ベトナムで受けた歯科治療を例にとります。
海外駐在員のAさんは、ベトナムで日本人の歯科医が開業している歯科医院で虫歯の治療を行いました。30,000円払ったのに3,000円しか戻ってこない。間違いじゃないの?
海外駐在員と人事(健保組合)とのよくあるトラブルです。
虫歯の治療に日本円で30,000円支払いました。3割自己負担であれば、健保組合に30,000円請求したら、21,000円(30,000円×7割)はAさんに戻ってくるはずです。
しかし、健保組合からAさんに支払われた額は7,000円でした。当然のようにAさんは人事(健保組合)に「21,000円戻ってきていいはずなのに7,000円しか戻ってこない。計算間違いじゃないの」と問い合わせます。

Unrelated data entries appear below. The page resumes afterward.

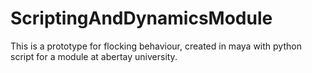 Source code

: # ScriptingAndDynamicsModule
This is a prototype for flocking behaviour, created in maya with python script for a module at abertay university.
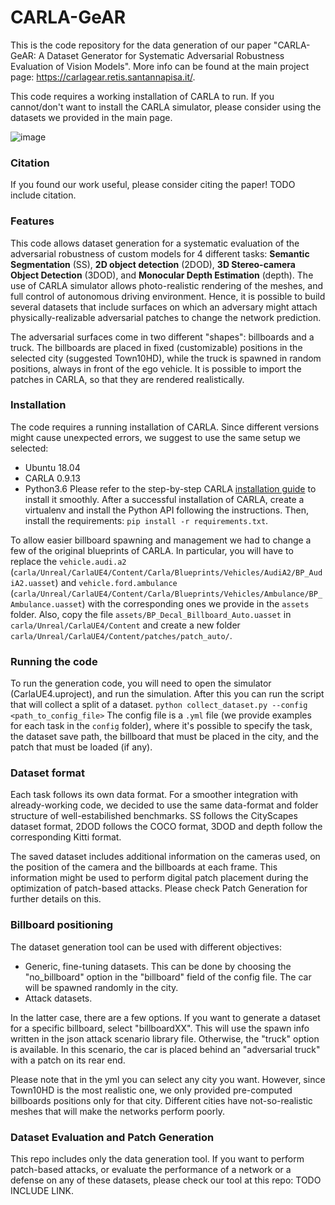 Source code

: # CARLA-GeAR
This is the code repository for the data generation of our paper "CARLA-GeAR: A Dataset Generator for Systematic Adversarial Robustness Evaluation of Vision Models". More info can be found at the main project page: https://carlagear.retis.santannapisa.it/.

This code requires a working installation of CARLA to run. If you cannot/don't want to install the CARLA simulator, please consider using the datasets we provided in the main page.

![image](https://user-images.githubusercontent.com/92364988/172151551-640ca8ec-6159-4f4d-9c96-62ba58f4248e.png)

### Citation
If you found our work useful, please consider citing the paper!
TODO include citation.

### Features
This code allows dataset generation for a systematic evaluation of the adversarial robustness of custom models for 4 different tasks: **Semantic Segmentation** (SS), **2D object detection** (2DOD), **3D Stereo-camera Object Detection** (3DOD), and **Monocular Depth Estimation** (depth). The use of CARLA simulator allows photo-realistic rendering of the meshes, and full control of autonomous driving environment. Hence, it is possible to build several datasets that include surfaces on which an adversary might attach physically-realizable adversarial patches to change the network prediction.

The adversarial surfaces come in two different "shapes": billboards and a truck. The billboards are placed in fixed (customizable) positions in the selected city (suggested Town10HD), while the truck is spawned in random positions, always in front of the ego vehicle. It is possible to import the patches in CARLA, so that they are rendered realistically. 



### Installation
The code requires a running installation of CARLA. Since different versions might cause unexpected errors, we suggest to use the same setup we selected:
- Ubuntu 18.04
- CARLA 0.9.13
- Python3.6
Please refer to the step-by-step CARLA [installation guide](https://carla.readthedocs.io/en/latest/build_linux/) to install it smoothly.
After a successful installation of CARLA, create a virtualenv and install the Python API following the instructions.
Then, install the requirements: `pip install -r requirements.txt`.

To allow easier billboard spawning and management we had to change a few of the original blueprints of CARLA. In particular, you will have to replace the `vehicle.audi.a2` (`carla/Unreal/CarlaUE4/Content/Carla/Blueprints/Vehicles/AudiA2/BP_AudiA2.uasset`) and `vehicle.ford.ambulance` (`carla/Unreal/CarlaUE4/Content/Carla/Blueprints/Vehicles/Ambulance/BP_Ambulance.uasset`) with the corresponding ones we provide in the `assets` folder.
Also, copy the file `assets/BP_Decal_Billboard_Auto.uasset` in `carla/Unreal/CarlaUE4/Content` and create a new folder `carla/Unreal/CarlaUE4/Content/patches/patch_auto/`.

### Running the code
To run the generation code, you will need to open the simulator (CarlaUE4.uproject), and run the simulation.
After this you can run the script that will collect a split of a dataset. 
`python collect_dataset.py --config <path_to_config_file>`
The config file is a `.yml` file (we provide examples for each task in the `config` folder), where it's possible to specify the task, the dataset save path, the billboard that must be placed in the city, and the patch that must be loaded (if any).

### Dataset format
Each task follows its own data format. For a smoother integration with already-working code, we decided to use the same data-format and folder structure of well-estabilished benchmarks. SS follows the CityScapes dataset format, 2DOD follows the COCO format, 3DOD and depth follow the corresponding Kitti format.

The saved dataset includes additional information on the cameras used, on the position of the camera and the billboards at each frame. This information might be used to perform digital patch placement during the optimization of patch-based attacks. Please check Patch Generation for further details on this.

### Billboard positioning
The dataset generation tool can be used with different objectives:
- Generic, fine-tuning datasets. This can be done by choosing the "no_billboard" option in the "billboard" field of the config file. The car will be spawned randomly in the city.
- Attack datasets.  

In the latter case, there are a few options. If you want to generate a dataset for a specific billboard, select "billboardXX". This will use the spawn info written in the json attack scenario library file. Otherwise, the "truck" option is available. In this scenario, the car is placed behind an "adversarial truck" with a patch on its rear end. 

Please note that in the yml you can select any city you want. However, since Town10HD is the most realistic one, we only provided pre-computed billboards positions only for that city. Different cities have not-so-realistic meshes that will make the networks perform poorly.

### Dataset Evaluation and Patch Generation
This repo includes only the data generation tool. If you want to perform patch-based attacks, or evaluate the performance of a network or a defense on any of these datasets, please check our tool at this repo: TODO INCLUDE LINK.







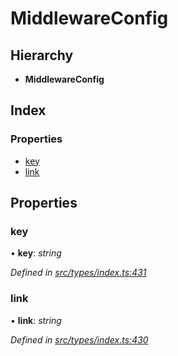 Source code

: # MiddlewareConfig

## Hierarchy

* **MiddlewareConfig**

## Index

### Properties

* [key](middlewareconfig.md#key)
* [link](middlewareconfig.md#link)

## Properties

### key

• **key**: _string_

_Defined in_ [_src/types/index.ts:431_](https://github.com/PolymathNetwork/polymesh-sdk/blob/5b409784/src/types/index.ts#L431)

### link

• **link**: _string_

_Defined in_ [_src/types/index.ts:430_](https://github.com/PolymathNetwork/polymesh-sdk/blob/5b409784/src/types/index.ts#L430)

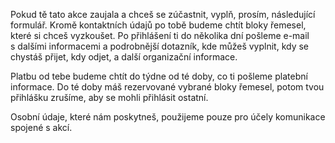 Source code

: Pokud tě tato akce zaujala a chceš se zúčastnit, vyplň, prosím, následující formulář.
Kromě kontaktních údajů po tobě budeme chtít bloky řemesel, které si chceš vyzkoušet.
Po přihlášení ti do několika dní pošleme e-mail s&nbsp;dalšími informacemi a podrobnější dotazník,
kde můžeš vyplnit, kdy se chystáš přijet, kdy odjet, a další organizační informace.

Platbu od tebe budeme chtít do týdne od té doby, co ti pošleme platební informace. Do té doby
máš rezervované vybrané bloky řemesel, potom tvou přihlášku zrušíme, aby se mohli přihlásit ostatní.

Osobní údaje, které nám poskytneš, použijeme pouze pro účely komunikace spojené s&nbsp;akcí.

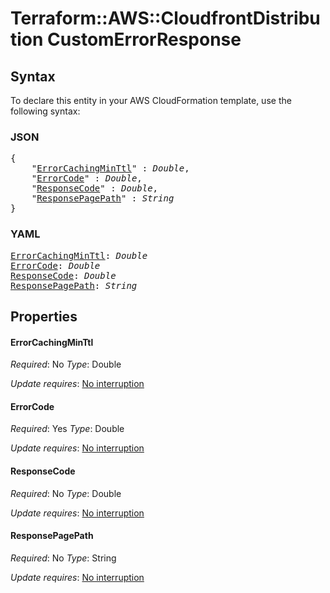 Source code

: # Terraform::AWS::CloudfrontDistribution CustomErrorResponse

## Syntax

To declare this entity in your AWS CloudFormation template, use the following syntax:

### JSON

<pre>
{
    "<a href="#errorcachingminttl" title="ErrorCachingMinTtl">ErrorCachingMinTtl</a>" : <i>Double</i>,
    "<a href="#errorcode" title="ErrorCode">ErrorCode</a>" : <i>Double</i>,
    "<a href="#responsecode" title="ResponseCode">ResponseCode</a>" : <i>Double</i>,
    "<a href="#responsepagepath" title="ResponsePagePath">ResponsePagePath</a>" : <i>String</i>
}
</pre>

### YAML

<pre>
<a href="#errorcachingminttl" title="ErrorCachingMinTtl">ErrorCachingMinTtl</a>: <i>Double</i>
<a href="#errorcode" title="ErrorCode">ErrorCode</a>: <i>Double</i>
<a href="#responsecode" title="ResponseCode">ResponseCode</a>: <i>Double</i>
<a href="#responsepagepath" title="ResponsePagePath">ResponsePagePath</a>: <i>String</i>
</pre>

## Properties

#### ErrorCachingMinTtl

_Required_: No
_Type_: Double

_Update requires_: [No interruption](https://docs.aws.amazon.com/AWSCloudFormation/latest/UserGuide/using-cfn-updating-stacks-update-behaviors.html#update-no-interrupt)

#### ErrorCode

_Required_: Yes
_Type_: Double

_Update requires_: [No interruption](https://docs.aws.amazon.com/AWSCloudFormation/latest/UserGuide/using-cfn-updating-stacks-update-behaviors.html#update-no-interrupt)

#### ResponseCode

_Required_: No
_Type_: Double

_Update requires_: [No interruption](https://docs.aws.amazon.com/AWSCloudFormation/latest/UserGuide/using-cfn-updating-stacks-update-behaviors.html#update-no-interrupt)

#### ResponsePagePath

_Required_: No
_Type_: String

_Update requires_: [No interruption](https://docs.aws.amazon.com/AWSCloudFormation/latest/UserGuide/using-cfn-updating-stacks-update-behaviors.html#update-no-interrupt)


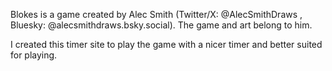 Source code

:Blokes is a game created by Alec Smith (Twitter/X: @AlecSmithDraws , Bluesky: @alecsmithdraws.bsky.social).
The game and art belong to him.

I created this timer site to play the game with a nicer timer and better suited for playing.
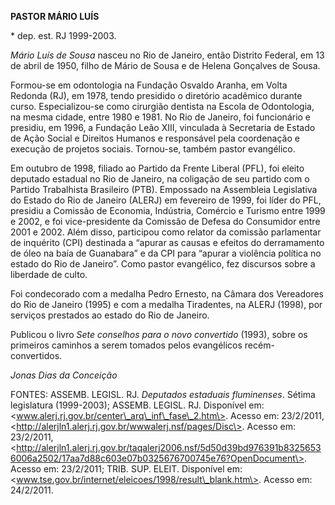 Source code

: **PASTOR MÁRIO LUÍS**

\* dep. est. RJ 1999-2003.

*Mário Luís de Sousa* nasceu no Rio de Janeiro, então Distrito Federal,
em 13 de abril de 1950, filho de Mário de Sousa e de Helena Gonçalves de
Sousa.

Formou-se em odontologia na Fundação Osvaldo Aranha, em Volta Redonda
(RJ), em 1978, tendo presidido o diretório acadêmico durante curso.
Especializou-se como cirurgião dentista na Escola de Odontologia, na
mesma cidade, entre 1980 e 1981. No Rio de Janeiro, foi funcionário e
presidiu, em 1996, a Fundação Leão XIII, vinculada à Secretaria de
Estado de Ação Social e Direitos Humanos e responsável pela coordenação
e execução de projetos sociais. Tornou-se, também pastor evangélico.

Em outubro de 1998, filiado ao Partido da Frente Liberal (PFL), foi
eleito deputado estadual no Rio de Janeiro, na coligação de seu partido
com o Partido Trabalhista Brasileiro (PTB). Empossado na Assembleia
Legislativa do Estado do Rio de Janeiro (ALERJ) em fevereiro de 1999,
foi líder do PFL, presidiu a Comissão de Economia, Indústria, Comércio e
Turismo entre 1999 e 2002, e foi vice-presidente da Comissão de Defesa
do Consumidor entre 2001 e 2002. Além disso, participou como relator da
comissão parlamentar de inquérito (CPI) destinada a “apurar as causas e
efeitos do derramamento de óleo na baía de Guanabara” e da CPI para
“apurar a violência política no estado do Rio de Janeiro”. Como pastor
evangélico, fez discursos sobre a liberdade de culto.

Foi condecorado com a medalha Pedro Ernesto, na Câmara dos Vereadores do
Rio de Janeiro (1995) e com a medalha Tiradentes, na ALERJ (1998), por
serviços prestados ao estado do Rio de Janeiro.

Publicou o livro *Sete conselhos para o novo convertido* (1993), sobre
os primeiros caminhos a serem tomados pelos evangélicos
recém-convertidos.

*Jonas Dias da Conceição*

FONTES: ASSEMB. LEGISL. RJ. *Deputados estaduais fluminenses*. Sétima
legislatura (1999-2003); ASSEMB. LEGISL. RJ. Disponível em:
\<www.alerj.rj.gov.br/center\_arq\_inf\_fase\_2.htm\>. Acesso em:
23/2/2011, \<http://alerjln1.alerj.rj.gov.br/wwwalerj.nsf/pages/Disc\>.
Acesso em: 23/2/2011,
\<http://alerjln1.alerj.rj.gov.br/taqalerj2006.nsf/5d50d39bd976391b83256536006a2502/17aa7d88c603e07b0325676700745e76?OpenDocument\>.
Acesso em: 23/2/2011; TRIB. SUP. ELEIT. Disponível em:
\<www.tse.gov.br/internet/eleicoes/1998/result\_blank.htm\>. Acesso em:
24/2/2011.
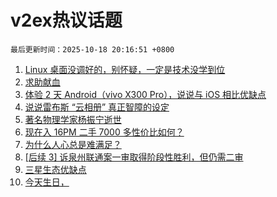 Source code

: # v2ex热议话题

`最后更新时间：2025-10-18 20:16:51 +0800`

1. [Linux 桌面没调好的，别怀疑，一定是技术没学到位](https://www.v2ex.com/t/1166535)
1. [求助献血](https://www.v2ex.com/t/1166554)
1. [体验 2 天 Android（vivo X300 Pro），说说与 iOS 相比优缺点](https://www.v2ex.com/t/1166566)
1. [说说雷布斯 “云相册” 真正智障的设定](https://www.v2ex.com/t/1166531)
1. [著名物理学家杨振宁逝世](https://www.v2ex.com/t/1166595)
1. [现在入 16PM 二手 7000 多性价比如何？](https://www.v2ex.com/t/1166558)
1. [为什么人心总是难满足？](https://www.v2ex.com/t/1166567)
1. [[后续 3] 诉泉州联通案一审取得阶段性胜利，但仍需二审](https://www.v2ex.com/t/1166542)
1. [三星生态优缺点](https://www.v2ex.com/t/1166598)
1. [今天生日，](https://www.v2ex.com/t/1166584)

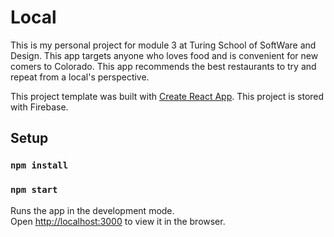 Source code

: # Local

This is my personal project for module 3 at Turing School of SoftWare and Design. This app targets anyone who loves
food and is convenient for new comers to Colorado. This app recommends the best restaurants to try and repeat from a local's
perspective.

This project template was built with [Create React App](https://github.com/facebookincubator/create-react-app).
This project is stored with Firebase.


## Setup

### `npm install`
### `npm start`
Runs the app in the development mode.<br>
Open [http://localhost:3000](http://localhost:3000) to view it in the browser.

実はその歯科医は現地に駐在する日本人に評判がいいだけあって、いたれりつくせりのサービスなのですが、その分治療費も高めです。
自由診療(治療費は自由に設定できる)の歯科医だからこうしたことになるのです。
健保組合は請求された書類に基づいて、同じ治療であれば、日本の健保制度では何点(いくら)の診療になるかを算定します。
「日本でこの治療内容であれば10,000円、したがい、本人負担3,000円、健保組合負担7,000円とする。だから本人に戻す金額は21,000円でなく3,000円。」ということになのです。
こうしたトラブルが起きたら、下表を利用して丁寧に説明するといいでしょう。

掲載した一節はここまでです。